▸ **Exercise prompt**: Starting with the line that contains "commit 2eadc8c192dc60981dffd11a1904acda9df5ad01", copy out each line through the end of the entries below, exactly as written, and nothing else.

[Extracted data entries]
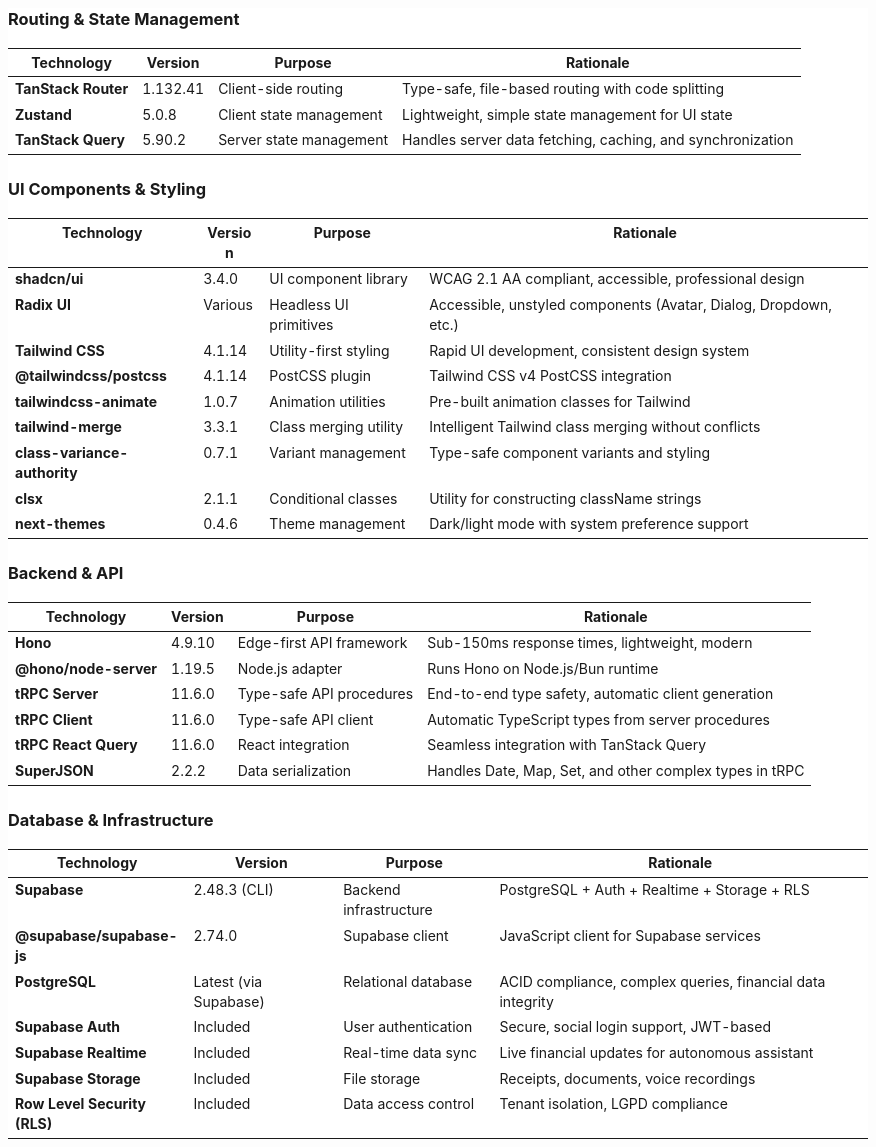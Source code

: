 ### Routing & State Management

| Technology | Version | Purpose | Rationale |
|------------|---------|---------|-----------|
| **TanStack Router** | 1.132.41 | Client-side routing | Type-safe, file-based routing with code splitting |
| **Zustand** | 5.0.8 | Client state management | Lightweight, simple state management for UI state |
| **TanStack Query** | 5.90.2 | Server state management | Handles server data fetching, caching, and synchronization |

### UI Components & Styling

| Technology | Version | Purpose | Rationale |
|------------|---------|---------|-----------|
| **shadcn/ui** | 3.4.0 | UI component library | WCAG 2.1 AA compliant, accessible, professional design |
| **Radix UI** | Various | Headless UI primitives | Accessible, unstyled components (Avatar, Dialog, Dropdown, etc.) |
| **Tailwind CSS** | 4.1.14 | Utility-first styling | Rapid UI development, consistent design system |
| **@tailwindcss/postcss** | 4.1.14 | PostCSS plugin | Tailwind CSS v4 PostCSS integration |
| **tailwindcss-animate** | 1.0.7 | Animation utilities | Pre-built animation classes for Tailwind |
| **tailwind-merge** | 3.3.1 | Class merging utility | Intelligent Tailwind class merging without conflicts |
| **class-variance-authority** | 0.7.1 | Variant management | Type-safe component variants and styling |
| **clsx** | 2.1.1 | Conditional classes | Utility for constructing className strings |
| **next-themes** | 0.4.6 | Theme management | Dark/light mode with system preference support |

### Backend & API

| Technology | Version | Purpose | Rationale |
|------------|---------|---------|-----------|
| **Hono** | 4.9.10 | Edge-first API framework | Sub-150ms response times, lightweight, modern |
| **@hono/node-server** | 1.19.5 | Node.js adapter | Runs Hono on Node.js/Bun runtime |
| **tRPC Server** | 11.6.0 | Type-safe API procedures | End-to-end type safety, automatic client generation |
| **tRPC Client** | 11.6.0 | Type-safe API client | Automatic TypeScript types from server procedures |
| **tRPC React Query** | 11.6.0 | React integration | Seamless integration with TanStack Query |
| **SuperJSON** | 2.2.2 | Data serialization | Handles Date, Map, Set, and other complex types in tRPC |

### Database & Infrastructure

| Technology | Version | Purpose | Rationale |
|------------|---------|---------|-----------|
| **Supabase** | 2.48.3 (CLI) | Backend infrastructure | PostgreSQL + Auth + Realtime + Storage + RLS |
| **@supabase/supabase-js** | 2.74.0 | Supabase client | JavaScript client for Supabase services |
| **PostgreSQL** | Latest (via Supabase) | Relational database | ACID compliance, complex queries, financial data integrity |
| **Supabase Auth** | Included | User authentication | Secure, social login support, JWT-based |
| **Supabase Realtime** | Included | Real-time data sync | Live financial updates for autonomous assistant |
| **Supabase Storage** | Included | File storage | Receipts, documents, voice recordings |
| **Row Level Security (RLS)** | Included | Data access control | Tenant isolation, LGPD compliance |
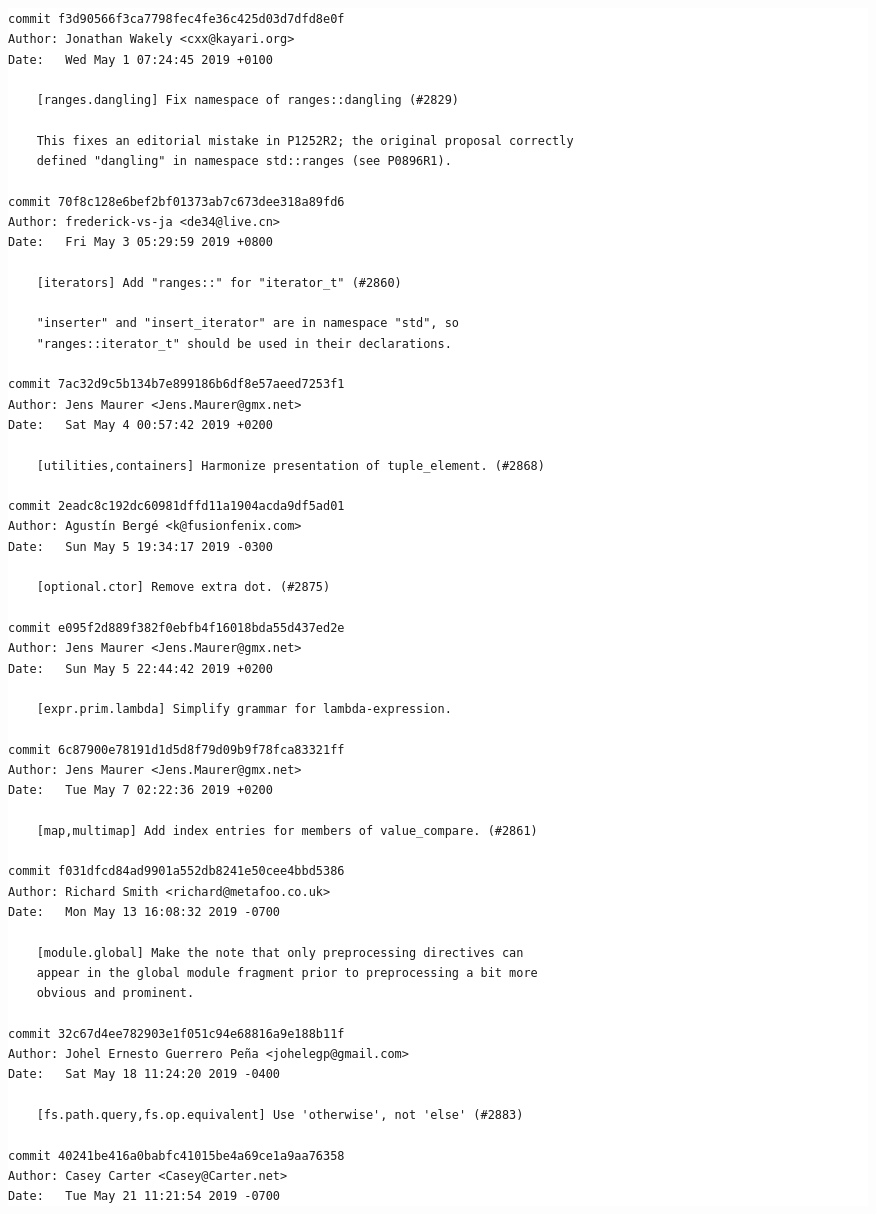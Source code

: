     commit f3d90566f3ca7798fec4fe36c425d03d7dfd8e0f
    Author: Jonathan Wakely <cxx@kayari.org>
    Date:   Wed May 1 07:24:45 2019 +0100
    
        [ranges.dangling] Fix namespace of ranges::dangling (#2829)
        
        This fixes an editorial mistake in P1252R2; the original proposal correctly
        defined "dangling" in namespace std::ranges (see P0896R1).
    
    commit 70f8c128e6bef2bf01373ab7c673dee318a89fd6
    Author: frederick-vs-ja <de34@live.cn>
    Date:   Fri May 3 05:29:59 2019 +0800
    
        [iterators] Add "ranges::" for "iterator_t" (#2860)
        
        "inserter" and "insert_iterator" are in namespace "std", so
        "ranges::iterator_t" should be used in their declarations.
    
    commit 7ac32d9c5b134b7e899186b6df8e57aeed7253f1
    Author: Jens Maurer <Jens.Maurer@gmx.net>
    Date:   Sat May 4 00:57:42 2019 +0200
    
        [utilities,containers] Harmonize presentation of tuple_element. (#2868)
    
    commit 2eadc8c192dc60981dffd11a1904acda9df5ad01
    Author: Agustín Bergé <k@fusionfenix.com>
    Date:   Sun May 5 19:34:17 2019 -0300
    
        [optional.ctor] Remove extra dot. (#2875)
    
    commit e095f2d889f382f0ebfb4f16018bda55d437ed2e
    Author: Jens Maurer <Jens.Maurer@gmx.net>
    Date:   Sun May 5 22:44:42 2019 +0200
    
        [expr.prim.lambda] Simplify grammar for lambda-expression.
    
    commit 6c87900e78191d1d5d8f79d09b9f78fca83321ff
    Author: Jens Maurer <Jens.Maurer@gmx.net>
    Date:   Tue May 7 02:22:36 2019 +0200
    
        [map,multimap] Add index entries for members of value_compare. (#2861)
    
    commit f031dfcd84ad9901a552db8241e50cee4bbd5386
    Author: Richard Smith <richard@metafoo.co.uk>
    Date:   Mon May 13 16:08:32 2019 -0700
    
        [module.global] Make the note that only preprocessing directives can
        appear in the global module fragment prior to preprocessing a bit more
        obvious and prominent.
    
    commit 32c67d4ee782903e1f051c94e68816a9e188b11f
    Author: Johel Ernesto Guerrero Peña <johelegp@gmail.com>
    Date:   Sat May 18 11:24:20 2019 -0400
    
        [fs.path.query,fs.op.equivalent] Use 'otherwise', not 'else' (#2883)
    
    commit 40241be416a0babfc41015be4a69ce1a9aa76358
    Author: Casey Carter <Casey@Carter.net>
    Date:   Tue May 21 11:21:54 2019 -0700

▸ **Response area**:
    commit 2eadc8c192dc60981dffd11a1904acda9df5ad01
    Author: Agustín Bergé <k@fusionfenix.com>
    Date:   Sun May 5 19:34:17 2019 -0300
    
        [optional.ctor] Remove extra dot. (#2875)
    
    commit e095f2d889f382f0ebfb4f16018bda55d437ed2e
    Author: Jens Maurer <Jens.Maurer@gmx.net>
    Date:   Sun May 5 22:44:42 2019 +0200
    
        [expr.prim.lambda] Simplify grammar for lambda-expression.
    
    commit 6c87900e78191d1d5d8f79d09b9f78fca83321ff
    Author: Jens Maurer <Jens.Maurer@gmx.net>
    Date:   Tue May 7 02:22:36 2019 +0200
    
        [map,multimap] Add index entries for members of value_compare. (#2861)
    
    commit f031dfcd84ad9901a552db8241e50cee4bbd5386
    Author: Richard Smith <richard@metafoo.co.uk>
    Date:   Mon May 13 16:08:32 2019 -0700
    
        [module.global] Make the note that only preprocessing directives can
        appear in the global module fragment prior to preprocessing a bit more
        obvious and prominent.
    
    commit 32c67d4ee782903e1f051c94e68816a9e188b11f
    Author: Johel Ernesto Guerrero Peña <johelegp@gmail.com>
    Date:   Sat May 18 11:24:20 2019 -0400
    
        [fs.path.query,fs.op.equivalent] Use 'otherwise', not 'else' (#2883)
    
    commit 40241be416a0babfc41015be4a69ce1a9aa76358
    Author: Casey Carter <Casey@Carter.net>
    Date:   Tue May 21 11:21:54 2019 -0700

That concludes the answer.